Professor Hertog, whose work has been supported by the EU's European Research Council, first announced the new theory at a conference in Cambridge in July of last year, organised on the occasion of Professor Hawking's 75th birthday.
The theory, which was submitted for publication before Hawking's death earlier this year, is based on string theory and predicts the universe is finite and far simpler than many current theories about the Big Bang say.
Modern theories of the Big Bang predict that our local universe came into existence with a brief burst of inflation - in other words, during a tiny fraction of a second after the Big Bang itself, the universe expanded at a very fast, exponential rate. It is widely believed, however, that once inflation starts, there are regions where it never stops. It is thought that quantum effects can keep inflation going forever in some regions of the universe so that globally, inflation is eternal. The observable part of our universe would then be just a hospitable pocket universe, a region in which inflation has ended and stars and galaxies formed.

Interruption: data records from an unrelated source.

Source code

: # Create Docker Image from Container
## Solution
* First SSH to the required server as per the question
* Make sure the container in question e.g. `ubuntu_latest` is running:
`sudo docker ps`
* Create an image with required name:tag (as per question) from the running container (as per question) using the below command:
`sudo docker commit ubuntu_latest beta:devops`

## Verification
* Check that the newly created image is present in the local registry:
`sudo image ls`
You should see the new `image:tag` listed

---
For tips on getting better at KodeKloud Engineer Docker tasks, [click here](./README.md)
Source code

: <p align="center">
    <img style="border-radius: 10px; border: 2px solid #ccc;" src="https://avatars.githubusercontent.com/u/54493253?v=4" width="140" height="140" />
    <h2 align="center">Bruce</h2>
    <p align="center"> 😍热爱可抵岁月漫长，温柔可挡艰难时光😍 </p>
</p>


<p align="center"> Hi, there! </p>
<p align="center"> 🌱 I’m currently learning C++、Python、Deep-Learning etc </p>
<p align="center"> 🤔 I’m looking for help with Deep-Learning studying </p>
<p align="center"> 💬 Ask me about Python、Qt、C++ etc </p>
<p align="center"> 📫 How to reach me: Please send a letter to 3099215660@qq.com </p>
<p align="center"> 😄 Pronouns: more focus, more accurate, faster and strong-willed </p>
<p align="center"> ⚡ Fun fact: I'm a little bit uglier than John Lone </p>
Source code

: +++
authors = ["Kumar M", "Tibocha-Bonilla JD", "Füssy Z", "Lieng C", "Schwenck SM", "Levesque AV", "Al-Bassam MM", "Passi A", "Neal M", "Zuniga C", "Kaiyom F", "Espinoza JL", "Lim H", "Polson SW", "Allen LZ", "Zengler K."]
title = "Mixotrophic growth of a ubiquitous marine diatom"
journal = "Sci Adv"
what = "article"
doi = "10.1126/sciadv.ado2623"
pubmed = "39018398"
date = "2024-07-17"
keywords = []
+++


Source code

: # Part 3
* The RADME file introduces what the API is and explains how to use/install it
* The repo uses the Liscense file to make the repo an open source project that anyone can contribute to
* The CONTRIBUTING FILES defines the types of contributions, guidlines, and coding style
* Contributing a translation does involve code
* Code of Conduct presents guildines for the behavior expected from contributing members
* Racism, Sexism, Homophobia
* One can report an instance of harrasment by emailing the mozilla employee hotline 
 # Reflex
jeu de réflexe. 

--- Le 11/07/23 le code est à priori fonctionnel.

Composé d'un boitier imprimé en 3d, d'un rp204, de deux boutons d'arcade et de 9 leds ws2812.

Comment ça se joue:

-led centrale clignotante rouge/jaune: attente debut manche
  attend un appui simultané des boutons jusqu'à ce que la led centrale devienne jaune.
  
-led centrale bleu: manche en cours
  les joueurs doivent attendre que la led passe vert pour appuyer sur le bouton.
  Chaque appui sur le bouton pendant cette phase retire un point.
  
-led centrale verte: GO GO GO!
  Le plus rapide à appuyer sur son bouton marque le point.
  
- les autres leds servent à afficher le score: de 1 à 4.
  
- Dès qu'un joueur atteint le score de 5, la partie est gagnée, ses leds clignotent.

"The usual theory of eternal inflation predicts that globally our universe is like an infinite fractal, with a mosaic of different pocket universes, separated by an inflating ocean," said Hawking in an interview last autumn. "The local laws of physics and chemistry can differ from one pocket universe to another, which together would form a multiverse. But I have never been a fan of the multiverse. If the scale of different universes in the multiverse is large or infinite the theory can't be tested."
In their new paper, Hawking and Hertog say this account of eternal inflation as a theory of the Big Bang is wrong. "The problem with the usual account of eternal inflation is that it assumes an existing background universe that evolves according to Einstein's theory of general relativity and treats the quantum effects as small fluctuations around this," said Hertog. "However, the dynamics of eternal inflation wipe out the separation between classical and quantum physics. As a consequence Einstein's theory breaks down in eternal inflation."
"We predict that our universe, on the largest scales, is reasonably smooth and globally finite. So it is not a fractal structure," said Hawking.
Hertog and Hawking used their new theory to derive more reliable predictions about the global structure of the universe. They predicted the universe that emerges from eternal inflation on the past boundary is finite and far simpler than the infinite fractal structure predicted by the old theory of eternal inflation.
Their results, if confirmed by further work, would have far reaching implications for the multiverse paradigm. "We are not down to a single, unique universe, but our findings imply a significant reduction of the multiverse, to a much smaller range of possible universes," said Hawking.
This makes the theory more predictive and testable.
Hertog now plans to study the implications of the new theory on smaller scales that are within reach of our space telescopes. He believes that primordial gravitational waves - ripples in spacetime - generated at the exit from eternal inflation constitute the most promising "smoking gun" to test the model. The expansion of our universe since the beginning means such gravitational waves would have very long wavelengths, outside the range of the current LIGO detectors. But they might be heard by the planned European space-based gravitational wave observatory, LISA, or seen in future experiments measuring the cosmic microwave background.
In 2014 Hertog was awarded a 2 million euro ERC grant for his 5 year-long project on Holographic Quantum Cosmology.
"This kind of work is ambitious, high-risk, and it lies entirely in the realm of the curiosity-driven, fundamental sciences. Hence it fits in very well with the goals and the vision of the ERC. Moreover I felt my project would be a very exciting training ground for young students and postdocs interested in the interface between cosmology and high-energy physics. I used my ERC grant to set up a kind of school in theoretical cosmology which has proven to be a fertile and stimulating research environment to explore new ideas in this area."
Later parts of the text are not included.